▸ **WHAT TO DO**
The required result is each line of the entries below containing the string "channel".

▸ **RECORDS TO PROCESS**
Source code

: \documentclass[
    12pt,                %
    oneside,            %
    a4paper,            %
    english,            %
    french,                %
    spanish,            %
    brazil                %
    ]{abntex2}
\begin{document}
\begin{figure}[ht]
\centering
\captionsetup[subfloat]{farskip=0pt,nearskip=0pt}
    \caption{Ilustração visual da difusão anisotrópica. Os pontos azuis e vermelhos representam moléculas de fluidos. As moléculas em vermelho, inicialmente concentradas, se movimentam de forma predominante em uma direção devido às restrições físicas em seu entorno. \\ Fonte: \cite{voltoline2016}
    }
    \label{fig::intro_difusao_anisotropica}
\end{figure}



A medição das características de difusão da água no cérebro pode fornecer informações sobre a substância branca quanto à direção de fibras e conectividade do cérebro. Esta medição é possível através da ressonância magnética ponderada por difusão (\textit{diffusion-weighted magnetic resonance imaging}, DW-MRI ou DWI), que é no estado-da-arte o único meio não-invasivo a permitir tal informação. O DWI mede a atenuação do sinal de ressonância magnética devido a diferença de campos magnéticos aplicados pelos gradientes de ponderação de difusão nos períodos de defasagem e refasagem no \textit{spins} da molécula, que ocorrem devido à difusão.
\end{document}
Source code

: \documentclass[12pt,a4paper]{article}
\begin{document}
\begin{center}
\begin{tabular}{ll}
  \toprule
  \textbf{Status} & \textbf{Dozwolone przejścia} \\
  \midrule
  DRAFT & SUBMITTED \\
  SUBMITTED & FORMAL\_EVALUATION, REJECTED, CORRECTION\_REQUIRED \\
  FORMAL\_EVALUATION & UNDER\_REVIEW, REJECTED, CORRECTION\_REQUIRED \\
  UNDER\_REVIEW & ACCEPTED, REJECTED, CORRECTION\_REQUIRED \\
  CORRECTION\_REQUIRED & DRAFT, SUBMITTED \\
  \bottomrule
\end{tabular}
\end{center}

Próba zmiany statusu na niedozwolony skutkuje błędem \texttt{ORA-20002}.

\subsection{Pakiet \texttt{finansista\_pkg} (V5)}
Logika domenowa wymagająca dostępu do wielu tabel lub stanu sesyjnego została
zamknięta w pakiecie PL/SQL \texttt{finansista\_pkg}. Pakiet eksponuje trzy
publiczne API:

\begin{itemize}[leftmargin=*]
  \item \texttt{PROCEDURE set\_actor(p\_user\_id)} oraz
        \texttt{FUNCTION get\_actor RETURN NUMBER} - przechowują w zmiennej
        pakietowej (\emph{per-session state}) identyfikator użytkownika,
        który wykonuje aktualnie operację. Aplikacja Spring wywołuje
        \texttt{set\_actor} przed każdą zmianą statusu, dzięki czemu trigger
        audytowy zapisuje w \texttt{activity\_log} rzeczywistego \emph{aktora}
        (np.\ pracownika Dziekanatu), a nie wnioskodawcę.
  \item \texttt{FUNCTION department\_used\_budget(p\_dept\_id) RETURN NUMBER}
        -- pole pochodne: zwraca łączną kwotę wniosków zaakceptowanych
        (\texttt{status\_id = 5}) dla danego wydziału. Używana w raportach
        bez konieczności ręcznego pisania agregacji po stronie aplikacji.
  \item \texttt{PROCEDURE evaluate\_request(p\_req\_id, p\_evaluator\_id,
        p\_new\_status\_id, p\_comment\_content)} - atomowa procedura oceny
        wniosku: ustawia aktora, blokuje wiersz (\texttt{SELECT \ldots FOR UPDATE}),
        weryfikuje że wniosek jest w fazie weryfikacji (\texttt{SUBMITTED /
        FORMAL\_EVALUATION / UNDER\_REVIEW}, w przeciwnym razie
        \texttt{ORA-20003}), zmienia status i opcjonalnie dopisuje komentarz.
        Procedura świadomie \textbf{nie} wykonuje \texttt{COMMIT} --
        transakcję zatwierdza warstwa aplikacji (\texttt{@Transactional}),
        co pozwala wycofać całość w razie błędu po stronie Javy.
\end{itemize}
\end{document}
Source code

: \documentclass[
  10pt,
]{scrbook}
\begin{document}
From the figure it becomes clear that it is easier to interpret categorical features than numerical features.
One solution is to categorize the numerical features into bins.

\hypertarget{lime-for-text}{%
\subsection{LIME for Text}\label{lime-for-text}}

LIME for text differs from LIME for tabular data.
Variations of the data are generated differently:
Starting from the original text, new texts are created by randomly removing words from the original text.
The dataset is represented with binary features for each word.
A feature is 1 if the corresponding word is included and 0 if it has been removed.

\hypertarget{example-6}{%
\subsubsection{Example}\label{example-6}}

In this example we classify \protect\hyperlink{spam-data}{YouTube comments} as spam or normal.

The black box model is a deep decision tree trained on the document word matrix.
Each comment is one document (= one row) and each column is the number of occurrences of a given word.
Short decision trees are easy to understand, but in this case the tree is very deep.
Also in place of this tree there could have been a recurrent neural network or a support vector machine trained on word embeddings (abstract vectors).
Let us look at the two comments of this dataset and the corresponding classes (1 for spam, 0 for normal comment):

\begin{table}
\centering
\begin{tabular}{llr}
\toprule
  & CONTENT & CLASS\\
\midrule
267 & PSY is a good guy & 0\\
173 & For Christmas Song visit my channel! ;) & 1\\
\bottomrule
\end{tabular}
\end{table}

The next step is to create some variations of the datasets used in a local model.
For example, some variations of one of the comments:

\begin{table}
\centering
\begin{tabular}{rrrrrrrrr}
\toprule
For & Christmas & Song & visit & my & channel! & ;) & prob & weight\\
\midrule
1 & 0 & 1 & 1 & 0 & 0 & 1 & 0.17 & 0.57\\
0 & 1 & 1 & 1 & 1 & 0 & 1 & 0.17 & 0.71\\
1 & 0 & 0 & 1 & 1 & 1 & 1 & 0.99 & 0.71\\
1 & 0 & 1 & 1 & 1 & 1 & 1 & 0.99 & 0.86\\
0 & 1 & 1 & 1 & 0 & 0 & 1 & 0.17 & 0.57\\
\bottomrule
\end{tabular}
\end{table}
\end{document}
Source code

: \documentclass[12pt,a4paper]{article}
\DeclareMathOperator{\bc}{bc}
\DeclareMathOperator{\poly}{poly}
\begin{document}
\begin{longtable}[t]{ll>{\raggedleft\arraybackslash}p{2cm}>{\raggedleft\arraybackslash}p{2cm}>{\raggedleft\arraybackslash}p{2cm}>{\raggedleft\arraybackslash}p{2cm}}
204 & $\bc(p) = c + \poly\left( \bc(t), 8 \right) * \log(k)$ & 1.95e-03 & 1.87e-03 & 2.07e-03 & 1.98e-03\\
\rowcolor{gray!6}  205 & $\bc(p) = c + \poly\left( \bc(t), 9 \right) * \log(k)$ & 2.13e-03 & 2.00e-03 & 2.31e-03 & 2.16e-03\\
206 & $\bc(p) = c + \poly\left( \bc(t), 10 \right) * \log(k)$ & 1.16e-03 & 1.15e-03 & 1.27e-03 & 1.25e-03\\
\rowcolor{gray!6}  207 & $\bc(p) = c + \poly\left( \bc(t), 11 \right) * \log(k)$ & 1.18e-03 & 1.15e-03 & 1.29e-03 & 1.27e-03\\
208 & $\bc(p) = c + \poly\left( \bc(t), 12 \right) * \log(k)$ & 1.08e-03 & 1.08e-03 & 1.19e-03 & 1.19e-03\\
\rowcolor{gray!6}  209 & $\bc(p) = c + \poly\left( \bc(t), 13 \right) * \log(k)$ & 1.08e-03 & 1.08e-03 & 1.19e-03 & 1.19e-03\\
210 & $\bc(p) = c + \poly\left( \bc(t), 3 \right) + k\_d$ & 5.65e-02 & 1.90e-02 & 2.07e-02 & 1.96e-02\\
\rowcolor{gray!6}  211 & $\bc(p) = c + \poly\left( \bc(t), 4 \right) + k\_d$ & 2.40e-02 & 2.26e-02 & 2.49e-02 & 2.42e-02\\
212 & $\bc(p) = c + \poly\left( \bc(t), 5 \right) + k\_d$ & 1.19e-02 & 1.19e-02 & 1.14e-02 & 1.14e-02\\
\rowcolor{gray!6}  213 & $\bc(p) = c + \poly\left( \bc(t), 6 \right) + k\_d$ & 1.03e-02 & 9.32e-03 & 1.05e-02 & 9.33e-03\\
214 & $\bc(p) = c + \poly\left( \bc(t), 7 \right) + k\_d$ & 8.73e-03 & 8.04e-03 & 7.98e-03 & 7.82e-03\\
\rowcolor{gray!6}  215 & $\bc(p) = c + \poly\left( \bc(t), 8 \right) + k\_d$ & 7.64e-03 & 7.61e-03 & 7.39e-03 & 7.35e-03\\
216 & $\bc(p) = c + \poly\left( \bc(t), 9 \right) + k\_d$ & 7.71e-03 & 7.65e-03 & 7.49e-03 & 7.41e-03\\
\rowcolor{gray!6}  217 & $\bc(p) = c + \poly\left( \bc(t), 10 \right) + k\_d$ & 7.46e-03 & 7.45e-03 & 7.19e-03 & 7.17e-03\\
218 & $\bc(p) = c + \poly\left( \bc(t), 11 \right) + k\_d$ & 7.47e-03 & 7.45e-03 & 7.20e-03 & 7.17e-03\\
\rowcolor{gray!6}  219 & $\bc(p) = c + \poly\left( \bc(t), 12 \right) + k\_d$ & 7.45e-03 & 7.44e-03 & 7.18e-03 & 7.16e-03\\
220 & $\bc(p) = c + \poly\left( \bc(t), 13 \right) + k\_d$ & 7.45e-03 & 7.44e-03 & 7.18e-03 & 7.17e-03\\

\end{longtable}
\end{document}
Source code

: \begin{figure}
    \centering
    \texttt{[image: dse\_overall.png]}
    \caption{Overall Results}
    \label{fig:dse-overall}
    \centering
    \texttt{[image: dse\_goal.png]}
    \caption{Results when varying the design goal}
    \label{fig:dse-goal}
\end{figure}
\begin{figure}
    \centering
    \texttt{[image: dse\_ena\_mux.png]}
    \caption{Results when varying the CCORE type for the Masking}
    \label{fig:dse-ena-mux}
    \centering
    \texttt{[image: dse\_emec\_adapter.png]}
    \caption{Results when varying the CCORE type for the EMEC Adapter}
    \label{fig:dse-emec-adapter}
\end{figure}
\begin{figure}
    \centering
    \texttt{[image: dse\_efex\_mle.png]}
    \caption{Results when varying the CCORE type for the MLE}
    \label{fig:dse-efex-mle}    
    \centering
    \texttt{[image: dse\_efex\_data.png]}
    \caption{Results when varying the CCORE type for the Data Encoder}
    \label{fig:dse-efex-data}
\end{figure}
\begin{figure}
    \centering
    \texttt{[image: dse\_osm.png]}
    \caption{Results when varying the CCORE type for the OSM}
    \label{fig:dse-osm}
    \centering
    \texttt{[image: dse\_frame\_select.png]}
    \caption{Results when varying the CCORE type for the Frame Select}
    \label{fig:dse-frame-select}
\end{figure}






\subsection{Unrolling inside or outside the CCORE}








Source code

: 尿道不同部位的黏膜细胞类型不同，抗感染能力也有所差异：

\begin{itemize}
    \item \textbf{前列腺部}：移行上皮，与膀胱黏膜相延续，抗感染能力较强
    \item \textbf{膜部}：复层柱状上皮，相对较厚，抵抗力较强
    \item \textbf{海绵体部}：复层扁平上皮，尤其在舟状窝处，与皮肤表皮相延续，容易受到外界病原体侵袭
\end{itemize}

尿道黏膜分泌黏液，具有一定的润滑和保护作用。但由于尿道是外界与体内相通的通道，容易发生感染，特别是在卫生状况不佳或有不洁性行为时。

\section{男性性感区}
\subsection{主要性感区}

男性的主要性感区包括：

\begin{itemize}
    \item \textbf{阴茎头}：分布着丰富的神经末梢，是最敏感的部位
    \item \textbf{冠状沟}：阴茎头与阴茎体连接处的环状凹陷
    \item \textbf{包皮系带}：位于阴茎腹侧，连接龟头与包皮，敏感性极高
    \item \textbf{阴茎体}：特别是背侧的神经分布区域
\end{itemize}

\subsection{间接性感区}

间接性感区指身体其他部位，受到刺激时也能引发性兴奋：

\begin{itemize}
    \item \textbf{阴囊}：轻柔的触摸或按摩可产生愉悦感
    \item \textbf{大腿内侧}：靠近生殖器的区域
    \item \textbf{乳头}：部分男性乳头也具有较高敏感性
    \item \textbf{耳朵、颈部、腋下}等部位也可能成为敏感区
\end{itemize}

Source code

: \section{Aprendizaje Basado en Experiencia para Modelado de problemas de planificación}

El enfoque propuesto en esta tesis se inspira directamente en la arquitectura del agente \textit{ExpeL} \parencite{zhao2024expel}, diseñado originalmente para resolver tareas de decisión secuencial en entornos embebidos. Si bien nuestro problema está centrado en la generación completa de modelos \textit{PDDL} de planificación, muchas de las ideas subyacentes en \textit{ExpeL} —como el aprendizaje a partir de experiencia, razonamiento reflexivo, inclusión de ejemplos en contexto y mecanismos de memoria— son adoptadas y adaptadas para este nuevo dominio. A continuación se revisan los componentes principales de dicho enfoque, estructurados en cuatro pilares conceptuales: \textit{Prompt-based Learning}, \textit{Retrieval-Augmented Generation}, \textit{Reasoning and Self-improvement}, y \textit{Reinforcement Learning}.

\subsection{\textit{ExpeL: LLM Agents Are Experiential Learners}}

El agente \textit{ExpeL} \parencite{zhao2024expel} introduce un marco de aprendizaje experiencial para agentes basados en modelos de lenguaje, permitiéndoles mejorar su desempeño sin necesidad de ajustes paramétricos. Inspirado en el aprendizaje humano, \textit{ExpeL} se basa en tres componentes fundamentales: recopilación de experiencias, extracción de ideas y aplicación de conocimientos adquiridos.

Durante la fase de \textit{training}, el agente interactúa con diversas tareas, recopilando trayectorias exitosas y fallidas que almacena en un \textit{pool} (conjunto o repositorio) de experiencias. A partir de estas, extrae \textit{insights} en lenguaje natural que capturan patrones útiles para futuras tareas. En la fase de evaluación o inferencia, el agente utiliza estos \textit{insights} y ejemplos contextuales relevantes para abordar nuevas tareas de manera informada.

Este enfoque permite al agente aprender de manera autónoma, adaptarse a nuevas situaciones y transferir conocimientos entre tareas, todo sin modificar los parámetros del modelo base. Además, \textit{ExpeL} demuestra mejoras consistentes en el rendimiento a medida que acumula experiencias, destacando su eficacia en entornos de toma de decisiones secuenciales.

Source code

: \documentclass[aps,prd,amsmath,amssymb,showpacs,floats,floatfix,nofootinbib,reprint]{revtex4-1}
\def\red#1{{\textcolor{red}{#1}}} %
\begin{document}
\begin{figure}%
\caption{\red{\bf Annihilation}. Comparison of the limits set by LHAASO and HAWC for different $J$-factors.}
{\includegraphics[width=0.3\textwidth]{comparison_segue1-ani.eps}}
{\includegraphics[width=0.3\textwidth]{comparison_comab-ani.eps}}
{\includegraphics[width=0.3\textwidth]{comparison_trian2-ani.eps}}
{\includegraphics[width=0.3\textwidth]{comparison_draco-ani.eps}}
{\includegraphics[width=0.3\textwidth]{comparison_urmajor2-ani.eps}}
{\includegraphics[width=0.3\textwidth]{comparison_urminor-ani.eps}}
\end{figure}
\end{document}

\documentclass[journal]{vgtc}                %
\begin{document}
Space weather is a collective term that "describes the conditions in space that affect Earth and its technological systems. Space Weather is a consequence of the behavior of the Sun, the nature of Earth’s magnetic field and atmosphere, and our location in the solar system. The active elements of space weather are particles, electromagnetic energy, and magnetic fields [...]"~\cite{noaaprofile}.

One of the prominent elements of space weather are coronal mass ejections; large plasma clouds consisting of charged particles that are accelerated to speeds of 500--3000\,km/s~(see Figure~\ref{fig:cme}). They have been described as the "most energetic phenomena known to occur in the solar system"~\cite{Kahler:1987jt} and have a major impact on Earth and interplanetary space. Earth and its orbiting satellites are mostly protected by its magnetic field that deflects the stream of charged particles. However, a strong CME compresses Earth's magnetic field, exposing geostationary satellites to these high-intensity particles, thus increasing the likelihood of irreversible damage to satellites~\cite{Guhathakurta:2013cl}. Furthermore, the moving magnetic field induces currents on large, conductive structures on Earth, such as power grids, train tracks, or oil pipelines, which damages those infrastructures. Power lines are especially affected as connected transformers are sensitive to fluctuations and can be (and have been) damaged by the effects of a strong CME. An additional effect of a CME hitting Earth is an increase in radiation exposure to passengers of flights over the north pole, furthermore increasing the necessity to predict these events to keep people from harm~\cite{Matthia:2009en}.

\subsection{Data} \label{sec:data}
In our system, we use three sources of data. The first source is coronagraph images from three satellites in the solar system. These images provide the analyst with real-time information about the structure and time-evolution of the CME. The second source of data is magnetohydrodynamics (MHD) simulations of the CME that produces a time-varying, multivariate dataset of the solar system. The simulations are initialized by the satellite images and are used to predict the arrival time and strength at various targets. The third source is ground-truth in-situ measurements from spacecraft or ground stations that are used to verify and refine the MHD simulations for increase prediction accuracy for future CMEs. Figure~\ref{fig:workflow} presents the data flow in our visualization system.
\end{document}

▸ **RESULT OF THIS TASK**
173 & For Christmas Song visit my channel! ;) & 1\\
For & Christmas & Song & visit & my & channel! & ;) & prob & weight\\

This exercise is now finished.